### TASK TO COMPLETE
Before you return the entries below, strip out the pictures and keep all else exact.

(Dataset records)
______

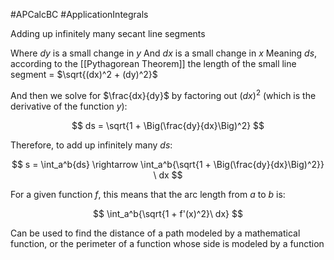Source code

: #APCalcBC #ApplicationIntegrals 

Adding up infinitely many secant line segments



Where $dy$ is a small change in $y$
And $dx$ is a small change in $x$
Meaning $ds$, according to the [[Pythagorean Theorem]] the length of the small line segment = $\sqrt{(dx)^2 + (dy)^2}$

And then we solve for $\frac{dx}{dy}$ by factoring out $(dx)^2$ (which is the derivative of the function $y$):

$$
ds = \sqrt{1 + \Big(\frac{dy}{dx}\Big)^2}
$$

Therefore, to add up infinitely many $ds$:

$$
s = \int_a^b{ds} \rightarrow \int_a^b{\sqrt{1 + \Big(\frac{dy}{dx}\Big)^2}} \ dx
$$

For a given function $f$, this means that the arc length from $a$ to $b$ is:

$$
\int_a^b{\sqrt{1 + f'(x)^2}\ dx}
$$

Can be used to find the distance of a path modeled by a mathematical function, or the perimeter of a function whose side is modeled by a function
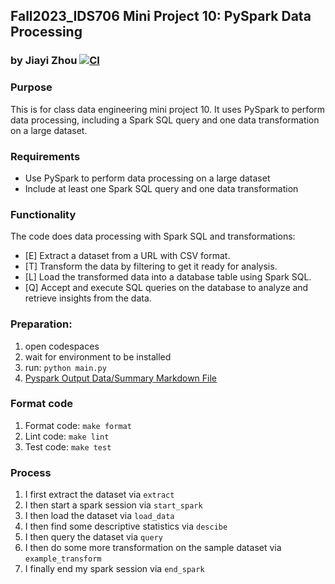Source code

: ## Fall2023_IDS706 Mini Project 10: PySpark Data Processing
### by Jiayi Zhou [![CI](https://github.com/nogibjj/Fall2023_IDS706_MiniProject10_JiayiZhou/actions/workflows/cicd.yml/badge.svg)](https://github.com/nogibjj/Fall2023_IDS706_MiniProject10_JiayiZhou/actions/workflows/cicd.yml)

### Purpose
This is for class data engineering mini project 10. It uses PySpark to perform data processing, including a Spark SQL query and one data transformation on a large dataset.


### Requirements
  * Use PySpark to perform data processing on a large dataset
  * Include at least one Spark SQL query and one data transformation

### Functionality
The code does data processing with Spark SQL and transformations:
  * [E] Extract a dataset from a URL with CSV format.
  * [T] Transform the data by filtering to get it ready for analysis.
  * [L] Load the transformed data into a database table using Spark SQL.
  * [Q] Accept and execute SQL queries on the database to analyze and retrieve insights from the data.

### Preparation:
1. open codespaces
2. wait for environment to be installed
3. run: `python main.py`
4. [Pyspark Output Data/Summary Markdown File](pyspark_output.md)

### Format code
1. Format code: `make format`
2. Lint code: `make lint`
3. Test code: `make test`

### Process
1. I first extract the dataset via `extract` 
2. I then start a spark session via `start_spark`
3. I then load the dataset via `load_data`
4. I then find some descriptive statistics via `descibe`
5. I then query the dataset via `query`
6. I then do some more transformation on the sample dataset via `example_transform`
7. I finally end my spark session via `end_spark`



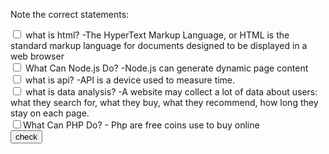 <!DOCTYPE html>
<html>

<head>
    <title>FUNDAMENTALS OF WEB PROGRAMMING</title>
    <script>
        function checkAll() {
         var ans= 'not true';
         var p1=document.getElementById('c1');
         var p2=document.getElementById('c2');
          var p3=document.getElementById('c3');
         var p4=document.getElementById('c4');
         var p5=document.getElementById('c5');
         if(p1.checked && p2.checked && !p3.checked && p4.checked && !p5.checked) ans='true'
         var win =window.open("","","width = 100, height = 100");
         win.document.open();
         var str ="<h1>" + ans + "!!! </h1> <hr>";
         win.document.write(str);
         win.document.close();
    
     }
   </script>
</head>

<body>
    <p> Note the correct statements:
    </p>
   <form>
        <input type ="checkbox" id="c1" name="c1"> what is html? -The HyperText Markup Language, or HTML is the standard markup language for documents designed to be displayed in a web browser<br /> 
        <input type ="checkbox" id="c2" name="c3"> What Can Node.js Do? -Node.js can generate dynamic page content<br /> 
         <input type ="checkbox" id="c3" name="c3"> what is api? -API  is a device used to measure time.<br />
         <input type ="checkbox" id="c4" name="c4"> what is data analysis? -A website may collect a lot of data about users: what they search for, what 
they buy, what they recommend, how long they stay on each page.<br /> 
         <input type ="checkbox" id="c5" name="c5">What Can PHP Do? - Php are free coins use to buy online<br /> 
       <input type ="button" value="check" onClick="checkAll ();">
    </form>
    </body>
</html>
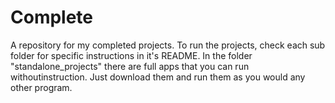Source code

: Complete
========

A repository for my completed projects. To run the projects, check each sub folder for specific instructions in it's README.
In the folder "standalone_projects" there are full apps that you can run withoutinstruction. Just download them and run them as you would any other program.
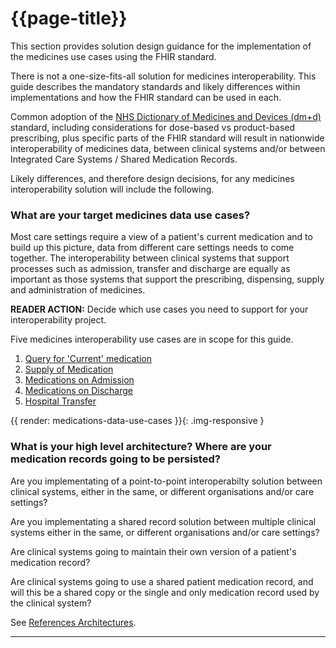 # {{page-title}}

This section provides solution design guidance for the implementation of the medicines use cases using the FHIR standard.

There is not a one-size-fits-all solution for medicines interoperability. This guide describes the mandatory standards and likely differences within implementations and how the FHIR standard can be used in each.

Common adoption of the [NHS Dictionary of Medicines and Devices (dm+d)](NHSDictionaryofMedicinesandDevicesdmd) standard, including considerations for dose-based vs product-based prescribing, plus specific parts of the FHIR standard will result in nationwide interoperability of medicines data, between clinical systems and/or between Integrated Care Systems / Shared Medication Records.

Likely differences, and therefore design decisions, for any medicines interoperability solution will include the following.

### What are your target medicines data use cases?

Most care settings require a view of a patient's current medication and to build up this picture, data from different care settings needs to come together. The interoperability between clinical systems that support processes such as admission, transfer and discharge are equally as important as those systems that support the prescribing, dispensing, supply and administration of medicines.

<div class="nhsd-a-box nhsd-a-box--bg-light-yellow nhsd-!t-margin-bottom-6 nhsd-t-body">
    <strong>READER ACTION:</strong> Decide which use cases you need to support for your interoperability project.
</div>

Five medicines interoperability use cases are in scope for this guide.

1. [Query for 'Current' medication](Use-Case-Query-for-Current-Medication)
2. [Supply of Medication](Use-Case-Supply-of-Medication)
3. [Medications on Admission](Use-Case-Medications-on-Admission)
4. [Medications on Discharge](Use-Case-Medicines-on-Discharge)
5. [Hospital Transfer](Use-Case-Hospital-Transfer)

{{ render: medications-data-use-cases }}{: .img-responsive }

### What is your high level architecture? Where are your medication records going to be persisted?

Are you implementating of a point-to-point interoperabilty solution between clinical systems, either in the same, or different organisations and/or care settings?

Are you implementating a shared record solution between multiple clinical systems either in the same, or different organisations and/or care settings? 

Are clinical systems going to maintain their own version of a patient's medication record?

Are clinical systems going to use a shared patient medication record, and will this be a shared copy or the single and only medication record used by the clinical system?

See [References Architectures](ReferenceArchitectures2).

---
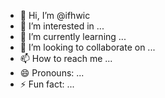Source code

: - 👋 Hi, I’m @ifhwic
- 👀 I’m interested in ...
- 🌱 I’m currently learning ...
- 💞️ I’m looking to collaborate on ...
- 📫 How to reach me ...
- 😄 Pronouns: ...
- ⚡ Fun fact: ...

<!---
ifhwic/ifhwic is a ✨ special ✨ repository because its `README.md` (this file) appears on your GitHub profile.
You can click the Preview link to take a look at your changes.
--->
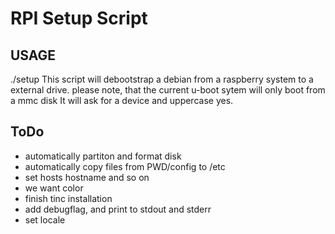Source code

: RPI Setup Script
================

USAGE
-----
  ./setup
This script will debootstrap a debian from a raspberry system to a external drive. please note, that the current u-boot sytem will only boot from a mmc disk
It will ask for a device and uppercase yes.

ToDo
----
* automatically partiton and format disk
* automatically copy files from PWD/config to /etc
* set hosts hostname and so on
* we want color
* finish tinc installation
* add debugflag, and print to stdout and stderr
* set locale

______

### RESULT BELOW
Source code

: #APCalcBC #ApplicationIntegrals 

Adding up infinitely many secant line segments



Where $dy$ is a small change in $y$
And $dx$ is a small change in $x$
Meaning $ds$, according to the [[Pythagorean Theorem]] the length of the small line segment = $\sqrt{(dx)^2 + (dy)^2}$

And then we solve for $\frac{dx}{dy}$ by factoring out $(dx)^2$ (which is the derivative of the function $y$):

$$
ds = \sqrt{1 + \Big(\frac{dy}{dx}\Big)^2}
$$

Therefore, to add up infinitely many $ds$:

$$
s = \int_a^b{ds} \rightarrow \int_a^b{\sqrt{1 + \Big(\frac{dy}{dx}\Big)^2}} \ dx
$$

For a given function $f$, this means that the arc length from $a$ to $b$ is:

$$
\int_a^b{\sqrt{1 + f'(x)^2}\ dx}
$$

Can be used to find the distance of a path modeled by a mathematical function, or the perimeter of a function whose side is modeled by a function
Source code

: ## Fall2023_IDS706 Mini Project 10: PySpark Data Processing
### by Jiayi Zhou [![CI](https://github.com/nogibjj/Fall2023_IDS706_MiniProject10_JiayiZhou/actions/workflows/cicd.yml/badge.svg)](https://github.com/nogibjj/Fall2023_IDS706_MiniProject10_JiayiZhou/actions/workflows/cicd.yml)

### Purpose
This is for class data engineering mini project 10. It uses PySpark to perform data processing, including a Spark SQL query and one data transformation on a large dataset.


### Requirements
  * Use PySpark to perform data processing on a large dataset
  * Include at least one Spark SQL query and one data transformation

### Functionality
The code does data processing with Spark SQL and transformations:
  * [E] Extract a dataset from a URL with CSV format.
  * [T] Transform the data by filtering to get it ready for analysis.
  * [L] Load the transformed data into a database table using Spark SQL.
  * [Q] Accept and execute SQL queries on the database to analyze and retrieve insights from the data.

### Preparation:
1. open codespaces
2. wait for environment to be installed
3. run: `python main.py`
4. [Pyspark Output Data/Summary Markdown File](pyspark_output.md)

### Format code
1. Format code: `make format`
2. Lint code: `make lint`
3. Test code: `make test`

### Process
1. I first extract the dataset via `extract` 
2. I then start a spark session via `start_spark`
3. I then load the dataset via `load_data`
4. I then find some descriptive statistics via `descibe`
5. I then query the dataset via `query`
6. I then do some more transformation on the sample dataset via `example_transform`
7. I finally end my spark session via `end_spark`



 <!DOCTYPE html>
<html>

<head>
    <title>FUNDAMENTALS OF WEB PROGRAMMING</title>
    <script>
        function checkAll() {
         var ans= 'not true';
         var p1=document.getElementById('c1');
         var p2=document.getElementById('c2');
          var p3=document.getElementById('c3');
         var p4=document.getElementById('c4');
         var p5=document.getElementById('c5');
         if(p1.checked && p2.checked && !p3.checked && p4.checked && !p5.checked) ans='true'
         var win =window.open("","","width = 100, height = 100");
         win.document.open();
         var str ="<h1>" + ans + "!!! </h1> <hr>";
         win.document.write(str);
         win.document.close();
    
     }
   </script>
</head>

<body>
    <p> Note the correct statements:
    </p>
   <form>
        <input type ="checkbox" id="c1" name="c1"> what is html? -The HyperText Markup Language, or HTML is the standard markup language for documents designed to be displayed in a web browser<br /> 
        <input type ="checkbox" id="c2" name="c3"> What Can Node.js Do? -Node.js can generate dynamic page content<br /> 
         <input type ="checkbox" id="c3" name="c3"> what is api? -API  is a device used to measure time.<br />
         <input type ="checkbox" id="c4" name="c4"> what is data analysis? -A website may collect a lot of data about users: what they search for, what 
they buy, what they recommend, how long they stay on each page.<br /> 
         <input type ="checkbox" id="c5" name="c5">What Can PHP Do? - Php are free coins use to buy online<br /> 
       <input type ="button" value="check" onClick="checkAll ();">
    </form>
    </body>
</html>
Source code

: Complete
========

A repository for my completed projects. To run the projects, check each sub folder for specific instructions in it's README.
In the folder "standalone_projects" there are full apps that you can run withoutinstruction. Just download them and run them as you would any other program.
 # {{page-title}}

This section provides solution design guidance for the implementation of the medicines use cases using the FHIR standard.

There is not a one-size-fits-all solution for medicines interoperability. This guide describes the mandatory standards and likely differences within implementations and how the FHIR standard can be used in each.

Common adoption of the [NHS Dictionary of Medicines and Devices (dm+d)](NHSDictionaryofMedicinesandDevicesdmd) standard, including considerations for dose-based vs product-based prescribing, plus specific parts of the FHIR standard will result in nationwide interoperability of medicines data, between clinical systems and/or between Integrated Care Systems / Shared Medication Records.

Likely differences, and therefore design decisions, for any medicines interoperability solution will include the following.

### What are your target medicines data use cases?

Most care settings require a view of a patient's current medication and to build up this picture, data from different care settings needs to come together. The interoperability between clinical systems that support processes such as admission, transfer and discharge are equally as important as those systems that support the prescribing, dispensing, supply and administration of medicines.

<div class="nhsd-a-box nhsd-a-box--bg-light-yellow nhsd-!t-margin-bottom-6 nhsd-t-body">
    <strong>READER ACTION:</strong> Decide which use cases you need to support for your interoperability project.
</div>

Five medicines interoperability use cases are in scope for this guide.

1. [Query for 'Current' medication](Use-Case-Query-for-Current-Medication)
2. [Supply of Medication](Use-Case-Supply-of-Medication)
3. [Medications on Admission](Use-Case-Medications-on-Admission)
4. [Medications on Discharge](Use-Case-Medicines-on-Discharge)
5. [Hospital Transfer](Use-Case-Hospital-Transfer)

{{ render: medications-data-use-cases }}{: .img-responsive }

### What is your high level architecture? Where are your medication records going to be persisted?

Are you implementating of a point-to-point interoperabilty solution between clinical systems, either in the same, or different organisations and/or care settings?

Are you implementating a shared record solution between multiple clinical systems either in the same, or different organisations and/or care settings? 

Are clinical systems going to maintain their own version of a patient's medication record?

Are clinical systems going to use a shared patient medication record, and will this be a shared copy or the single and only medication record used by the clinical system?

See [References Architectures](ReferenceArchitectures2).

---
Source code

: - 👋 Hi, I’m @ifhwic
- 👀 I’m interested in ...
- 🌱 I’m currently learning ...
- 💞️ I’m looking to collaborate on ...
- 📫 How to reach me ...
- 😄 Pronouns: ...
- ⚡ Fun fact: ...

<!---
ifhwic/ifhwic is a ✨ special ✨ repository because its `README.md` (this file) appears on your GitHub profile.
You can click the Preview link to take a look at your changes.
--->
Source code

: RPI Setup Script
================

USAGE
-----
  ./setup
This script will debootstrap a debian from a raspberry system to a external drive. please note, that the current u-boot sytem will only boot from a mmc disk
It will ask for a device and uppercase yes.

ToDo
----
* automatically partiton and format disk
* automatically copy files from PWD/config to /etc
* set hosts hostname and so on
* we want color
* finish tinc installation
* add debugflag, and print to stdout and stderr
* set locale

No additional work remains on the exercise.